Problem requirements:
Could you copy all of the records below exactly as they appear?

Exercise inputs:
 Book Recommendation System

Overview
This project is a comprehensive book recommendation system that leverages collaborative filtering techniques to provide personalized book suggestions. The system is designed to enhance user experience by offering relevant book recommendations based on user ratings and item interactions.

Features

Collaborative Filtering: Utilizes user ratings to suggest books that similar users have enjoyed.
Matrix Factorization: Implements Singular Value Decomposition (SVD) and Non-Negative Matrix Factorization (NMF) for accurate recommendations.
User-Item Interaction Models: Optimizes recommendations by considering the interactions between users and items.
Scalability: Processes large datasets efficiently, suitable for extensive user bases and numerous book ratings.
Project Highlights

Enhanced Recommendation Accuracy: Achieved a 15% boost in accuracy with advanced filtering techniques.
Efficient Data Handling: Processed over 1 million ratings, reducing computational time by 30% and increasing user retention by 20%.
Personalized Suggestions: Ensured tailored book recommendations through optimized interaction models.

Solution to the exercise:
 Book Recommendation System

Overview
This project is a comprehensive book recommendation system that leverages collaborative filtering techniques to provide personalized book suggestions. The system is designed to enhance user experience by offering relevant book recommendations based on user ratings and item interactions.

Features

Collaborative Filtering: Utilizes user ratings to suggest books that similar users have enjoyed.
Matrix Factorization: Implements Singular Value Decomposition (SVD) and Non-Negative Matrix Factorization (NMF) for accurate recommendations.
User-Item Interaction Models: Optimizes recommendations by considering the interactions between users and items.
Scalability: Processes large datasets efficiently, suitable for extensive user bases and numerous book ratings.
Project Highlights

Enhanced Recommendation Accuracy: Achieved a 15% boost in accuracy with advanced filtering techniques.
Efficient Data Handling: Processed over 1 million ratings, reducing computational time by 30% and increasing user retention by 20%.
Personalized Suggestions: Ensured tailored book recommendations through optimized interaction models.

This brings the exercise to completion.